Rodolfo Luat (born December 8, 1957) is a Filipino professional pool player from Angeles City. He holds many Asian titles and has won a few titles in U.S. Luat turned professional at age 16. He has titles in the Asian Championship and the Philippine Nine-ball Open in 1992. In 1996 Luat won the Camel Open 9-Ball Championship defeating Nick Varner in the finals.

"Boy Samson" is a moniker he has carried since the 1970s because of his powerful break. During the 2003 Asian Nine-ball Tour, Luat commented that he broke so hard one time that he made a crack on the cue ball.

==Career==
In 1978, Luat represented Team Philippines in the Philippines-Japan Rotation Friendship Tournament, alongside Jose Parica, Efren Reyes, Jorge Dacer, and Manuel Flores.

He won the Taiwan leg of the 2006 WPA Asian Nine-ball Tour beating Hsia Hui-kai 11–7 in the finals.

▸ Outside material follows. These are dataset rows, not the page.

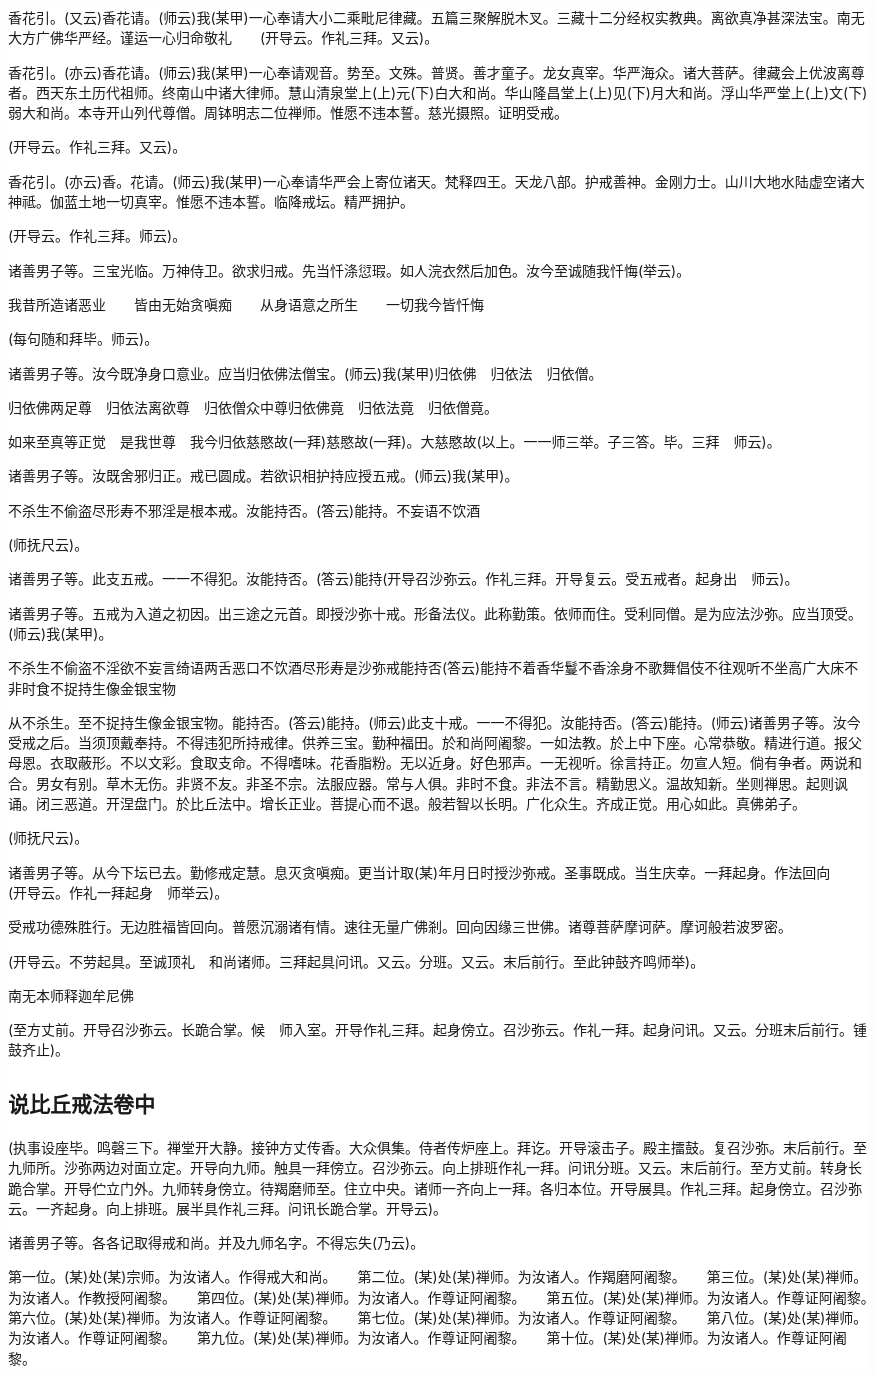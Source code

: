 香花引。(又云)香花请。(师云)我(某甲)一心奉请大小二乘毗尼律藏。五篇三聚解脱木叉。三藏十二分经权实教典。离欲真净甚深法宝。南无大方广佛华严经。谨运一心归命敬礼　　(开导云。作礼三拜。又云)。  

香花引。(亦云)香花请。(师云)我(某甲)一心奉请观音。势至。文殊。普贤。善才童子。龙女真宰。华严海众。诸大菩萨。律藏会上优波离尊者。西天东土历代祖师。终南山中诸大律师。慧山清泉堂上(上)元(下)白大和尚。华山隆昌堂上(上)见(下)月大和尚。浮山华严堂上(上)文(下)弱大和尚。本寺开山列代尊僧。周钵明志二位禅师。惟愿不违本誓。慈光摄照。证明受戒。  

(开导云。作礼三拜。又云)。  

香花引。(亦云)香。花请。(师云)我(某甲)一心奉请华严会上寄位诸天。梵释四王。天龙八部。护戒善神。金刚力士。山川大地水陆虚空诸大神祗。伽蓝土地一切真宰。惟愿不违本誓。临降戒坛。精严拥护。  

(开导云。作礼三拜。师云)。  

诸善男子等。三宝光临。万神侍卫。欲求归戒。先当忏涤愆瑕。如人浣衣然后加色。汝今至诚随我忏悔(举云)。  

我昔所造诸恶业　　皆由无始贪嗔痴　　从身语意之所生　　一切我今皆忏悔  

(每句随和拜毕。师云)。  

诸善男子等。汝今既净身口意业。应当归依佛法僧宝。(师云)我(某甲)归依佛　归依法　归依僧。  

归依佛两足尊　归依法离欲尊　归依僧众中尊归依佛竟　归依法竟　归依僧竟。  

如来至真等正觉　是我世尊　我今归依慈愍故(一拜)慈愍故(一拜)。大慈愍故(以上。一一师三举。子三答。毕。三拜　师云)。  

诸善男子等。汝既舍邪归正。戒已圆成。若欲识相护持应授五戒。(师云)我(某甲)。  

不杀生不偷盗尽形寿不邪淫是根本戒。汝能持否。(答云)能持。不妄语不饮酒  

(师抚尺云)。  

诸善男子等。此支五戒。一一不得犯。汝能持否。(答云)能持(开导召沙弥云。作礼三拜。开导复云。受五戒者。起身出　师云)。  

诸善男子等。五戒为入道之初因。出三途之元首。即授沙弥十戒。形备法仪。此称勤策。依师而住。受利同僧。是为应法沙弥。应当顶受。(师云)我(某甲)。  

不杀生不偷盗不淫欲不妄言绮语两舌恶口不饮酒尽形寿是沙弥戒能持否(答云)能持不着香华鬘不香涂身不歌舞倡伎不往观听不坐高广大床不非时食不捉持生像金银宝物  

从不杀生。至不捉持生像金银宝物。能持否。(答云)能持。(师云)此支十戒。一一不得犯。汝能持否。(答云)能持。(师云)诸善男子等。汝今受戒之后。当须顶戴奉持。不得违犯所持戒律。供养三宝。勤种福田。於和尚阿阇黎。一如法教。於上中下座。心常恭敬。精进行道。报父母恩。衣取蔽形。不以文彩。食取支命。不得嗜味。花香脂粉。无以近身。好色邪声。一无视听。徐言持正。勿宣人短。倘有争者。两说和合。男女有别。草木无伤。非贤不友。非圣不宗。法服应器。常与人俱。非时不食。非法不言。精勤思义。温故知新。坐则禅思。起则讽诵。闭三恶道。开涅盘门。於比丘法中。增长正业。菩提心而不退。般若智以长明。广化众生。齐成正觉。用心如此。真佛弟子。  

(师抚尺云)。  

诸善男子等。从今下坛已去。勤修戒定慧。息灭贪嗔痴。更当计取(某)年月日时授沙弥戒。圣事既成。当生庆幸。一拜起身。作法回向　　(开导云。作礼一拜起身　师举云)。  

受戒功德殊胜行。无边胜福皆回向。普愿沉溺诸有情。速往无量广佛剎。回向因缘三世佛。诸尊菩萨摩诃萨。摩诃般若波罗密。  

(开导云。不劳起具。至诚顶礼　和尚诸师。三拜起具问讯。又云。分班。又云。末后前行。至此钟鼓齐鸣师举)。  

南无本师释迦牟尼佛  

(至方丈前。开导召沙弥云。长跪合掌。候　师入室。开导作礼三拜。起身傍立。召沙弥云。作礼一拜。起身问讯。又云。分班末后前行。锺鼓齐止)。  

## 说比丘戒法卷中

(执事设座毕。鸣磬三下。禅堂开大静。接钟方丈传香。大众俱集。侍者传炉座上。拜讫。开导滚击子。殿主擂鼓。复召沙弥。末后前行。至九师所。沙弥两边对面立定。开导向九师。触具一拜傍立。召沙弥云。向上排班作礼一拜。问讯分班。又云。末后前行。至方丈前。转身长跪合掌。开导伫立门外。九师转身傍立。待羯磨师至。住立中央。诸师一齐向上一拜。各归本位。开导展具。作礼三拜。起身傍立。召沙弥云。一齐起身。向上排班。展半具作礼三拜。问讯长跪合掌。开导云)。  

诸善男子等。各各记取得戒和尚。并及九师名字。不得忘失(乃云)。  

第一位。(某)处(某)宗师。为汝诸人。作得戒大和尚。　　第二位。(某)处(某)禅师。为汝诸人。作羯磨阿阇黎。　　第三位。(某)处(某)禅师。为汝诸人。作教授阿阇黎。　　第四位。(某)处(某)禅师。为汝诸人。作尊证阿阇黎。　　第五位。(某)处(某)禅师。为汝诸人。作尊证阿阇黎。　　第六位。(某)处(某)禅师。为汝诸人。作尊证阿阇黎。　　第七位。(某)处(某)禅师。为汝诸人。作尊证阿阇黎。　　第八位。(某)处(某)禅师。为汝诸人。作尊证阿阇黎。　　第九位。(某)处(某)禅师。为汝诸人。作尊证阿阇黎。　　第十位。(某)处(某)禅师。为汝诸人。作尊证阿阇黎。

He participated in the 2006 International Pool Tour IPT North American Open Eight-ball Championship held at Las Vegas, Nevada.

Very skilled players in nine-ball have the tendency to sometimes pocket four or even five balls . Luat, at the 2005 Japan Open 9-Ball held in Tokyo, sank six balls on the break,

Luat, 50, won the $15,000 top prize of the Bacolod leg, of the First Senate President Manny Villar Cup, on November 16, 2008. At the Garden Royal Function Hall of Goldenfields Commercial Complex, Luat defeated Ramil Gallego, 13–10.

==Titles and achievements==
- 2008 Manny Villar Cup 9-ball Open
- 2006 San Miguel Asian 9-Ball Tour (Taiwan Leg)
- 2005 Hokuriku 9-Ball Open
- 2004 JPBA Senior Open
- 2000 Viking Nine-ball Tour Stop
- 1999 Southeast Asian Games Nine-ball Team
- 1999 Northwest 9-Ball Open
- 1996 Camel Open 9-Ball Championship
- 1993 PBT Riviera Team Championship
- 1992 Philippine 9-Ball Open
- 1991 Asian 9-Ball Championship
- 1991 Taipei Cup
- 1979 Philippines-Japan Team Rotation Competition
- 1978 Philippines-Japan Team Rotation Competition

==Personal life==
Luat and his wife have two children, Geraldine Luat and Richard Bryan Luat.